We're pleased to announce the winner of our 2013 Stone and Holt Weeks Recruiting Award: Liz Kazal, field associate with Environment North Carolina.
As a rising college junior, Holt Weeks worked with the Baker Institute, too. As a research intern, he looked at how the personal technological devices we all use could be built with fewer precious resources. Holt’s research was used as the foundation for a graduate level course at Rice. And now, the ideas he explored are making their way around the world. Their parents, Jan and Linton, established the Stone and Holt Weeks Foundation, which sponsors events that raise money, awareness and volunteers for good causes, and makes grants to organizations to which the brothers were committed.
We annually honor these young men by recognizing an Environment America fellow who does exceptional work finding and recruiting more energetic young people like themselves, and like Stone and Holt, to do this work. The Foundation is providing $1,000 per year to further the work of Environment America in the name of the annual award recipient.
Liz is receiving the 2013 Stone and Holt Weeks recruiting award because of her excellent work recruiting and developing interns, and recruiting fellows from the community of deep south activists out of which she comes.

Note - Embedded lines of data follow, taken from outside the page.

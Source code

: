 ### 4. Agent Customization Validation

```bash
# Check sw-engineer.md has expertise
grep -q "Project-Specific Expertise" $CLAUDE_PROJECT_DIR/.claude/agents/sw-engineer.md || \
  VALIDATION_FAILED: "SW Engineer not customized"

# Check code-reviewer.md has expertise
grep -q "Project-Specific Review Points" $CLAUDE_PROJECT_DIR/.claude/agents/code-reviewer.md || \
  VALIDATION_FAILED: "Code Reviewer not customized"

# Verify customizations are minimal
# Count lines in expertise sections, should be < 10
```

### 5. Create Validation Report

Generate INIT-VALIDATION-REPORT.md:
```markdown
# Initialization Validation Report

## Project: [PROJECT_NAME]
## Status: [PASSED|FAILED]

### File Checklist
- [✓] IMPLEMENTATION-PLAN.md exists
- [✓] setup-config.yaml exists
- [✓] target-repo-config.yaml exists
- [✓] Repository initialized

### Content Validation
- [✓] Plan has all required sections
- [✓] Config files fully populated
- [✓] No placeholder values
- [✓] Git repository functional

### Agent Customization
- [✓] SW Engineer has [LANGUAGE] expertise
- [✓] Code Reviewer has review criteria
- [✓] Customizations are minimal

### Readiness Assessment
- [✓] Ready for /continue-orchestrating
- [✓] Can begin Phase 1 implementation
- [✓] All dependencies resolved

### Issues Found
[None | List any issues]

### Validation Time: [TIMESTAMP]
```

Since joining Environment North Carolina, Liz has continued to recruit new young people to join the environmental movement and take on leadership. This fall, Liz recruited an old friend and campus activist colleague, Taylor Cook, to come do the work she’s doing and be a fellow. Taylor led a group called the Green Fund at the University of Mississippi, turning the small group into a large, powerful organization on campus, able to stand up to a conservative administration. Taylor will be starting her fellowship with Environment Virginia this August. Liz also recruited an intern named Danny to work with her this fall, who then went back to school in Florida this spring and is interning with Environment Florida and doing great work – he just ran a global warming day of action on his campus that resulted in over 100 petitions to the EPA urging them to move forward with the first ever federal limits on global warming pollution from power plants. Liz’s spring intern Michelle is taking the lead on major pieces of Environment North Carolina’s fracking work (and planning to apply for the fellowship next year; she’s a junior). Just last week she generated 50 calls into North Carolina Governor Pat McCrory’s office asking him to keep the state’s moratorium in place. This was the first of a now weekly phone bank she’ll run.
The specific work Liz has done is impressive, but beyond that, Liz brings a level of enthusiasm to her work - and her recruitment in particular - that is infectious.
Congratulations Liz, and keep up the great work!
And thank you to The Stone and Holt Weeks Foundation for their generous support of our work.